2005年7月19日には、職員会議で議題になったのか、朝のホームルームにて担任の教師から、「全校集会の時には番号順で並ぶように」という話が改めてあったのですが、曽根高哉は「番号順だと?そんなもん知らねーし。そんなもん、認めねー」と愚痴っていました。ホームルームの最中でしたので、その音量は「口の中で言う」範囲でしたが、口調はたいへん不機嫌そうでした。

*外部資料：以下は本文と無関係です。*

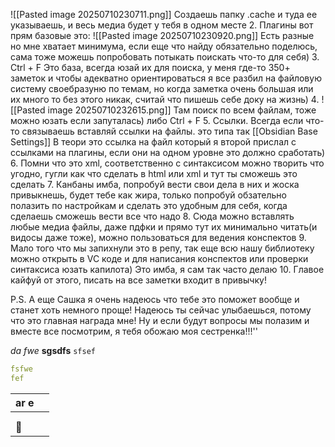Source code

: 
![[Pasted image 20250710230711.png]]
Создаешь папку .cache и туда ее указываешь, и весь медиа будет у тебя в одном месте
2. Плагины вот прям базовые это:
![[Pasted image 20250710230920.png]]
Есть разные но мне хватает минимума, если еще что найду обязательно поделюсь, сама тоже можешь попробовать потыкать поискать что-то для себя)
 3. Ctrl + F Это база, всегда юзай их для поиска, у меня где-то 350+ заметок и чтобы адекватно ориентироваться я все разбил на файловую систему своебразуню по темам, но когда заметка очень большая или их много то без этого никак, считай что пишешь себе доку на жизнь)
 4. ![[Pasted image 20250710232615.png]]
Там поиск по всем файлам, тоже можно юзать если запуталась) либо Ctrl + F
5. Ссылки. Всегда если что-то связываешь вставляй ссылки на файлы. это типа так [[Obsidian Base Settings]]
В теори это ссылка на файл который я второй прислал с ссылками на плагины, если они на одном уровне это должно сработать)
6. Помни что это xml, соответственно с синтаксисом можно творить что угодно, гугли как что сделать в html или xml и тут ты сможешь это сделать
7. Канбаны имба, попробуй вести свои дела в них и жоска привыкнешь, будет тебе как жира, только попробуй обзательно полазить по настройкам и сделать это удобным для себя, когда сделаешь сможешь вести все что надо
8. Сюда можно вставлять любые медиа файлы, даже пдфки и прямо тут их минимально читать(и видосы даже тоже), можно пользоваться для ведения конспектов
9. Мало того что мы запихнули это в репу, так еще всю нашу библиотеку можно открыть в VC коде и для написания конспектов или проверки синтаксиса юзать капилота) Это имба, я сам так часто делаю
10. Главое кайфуй от этого, писать на все заметки входит в привычку!
 
 
 
 P.S. А еще Сашка я очень надеюсь что тебе это поможет вообще и станет хоть немного проще! Надеюсь ты сейчас улыбаешься, потому что это главная награда мне! Ну и если будут вопросы мы полазим и вместе все посмотрим, я тебя обожаю моя сестренка!!!''

*da fwe*
**sgsdfs**
`sfsef`
``` yml
fsfwe
fef
```



| ar e |     |
| ---- | --- |
|      |     |
|      |     |
| 🤗   |     |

その時期の、教室内での私と曽根高哉の座席は、囲碁でいう桂馬の位置関係にあり、曽根高哉が、私に聞かせるつもりだったのか、微妙な距離でしたが、問題は、私がこのホームルーム中に曽根高哉がまったく改心しなかったのを知ったということです。
私はその日の「薬物乱用防止講習会」でも、自ら曽根高哉の前の位置に並んでしまいました。ただ、私の前にいる人物は、もはや古堂あかりではなく佐藤辰巳でした。担任の教師は、特に曽根高哉や私を指して、規律を守るようにと言ったのではありませんでした。クラス全体で、いや学年全体で50音順に並ぶルールがなし崩しになりかけていたということなのです。入学したての頃こそ、誰とも深い仲を築けていない心許なさや、規則を破ることでどの程度罰せられるかを知らない所から学校側の制定した規律に従う方に判断を傾けた一学年の生徒も、年度の初めから数ヶ月を過ごした今では、多くが初々しさを失い、「決まりに違反してでも全校集会を気心の知れた友人との絆を強める場にしたい」という意見を持つ人が、過半を占めつつあったのでした。
すべてのクラスに、担任教師から指導があったと思われるこの日も、違法薬物の啓発ビデオが上映された空間では、前後の同級生にいつでも雑談を振ろうと半身であぐらをかいた人が何人も混ざったガタガタの縦列が、それに、男女混合名簿なので、紅白まばらになるはずなのに、女子のほとんどがひとかたまりになって前か後ろに固まっている縦列が、横並びともなく横並びになり、上映中スクリーンに茶々を入れる声が間断なく聞かれました。
朝のホームルームでの注意が功を奏していないのは誰の目にも一目瞭然のはずでしたが、担任の教師がイベント中わざわざ指導に割り込むということはありませんでした。
7月20日には一学期の終業式がありましたが、その様相は、言わずもがなでした。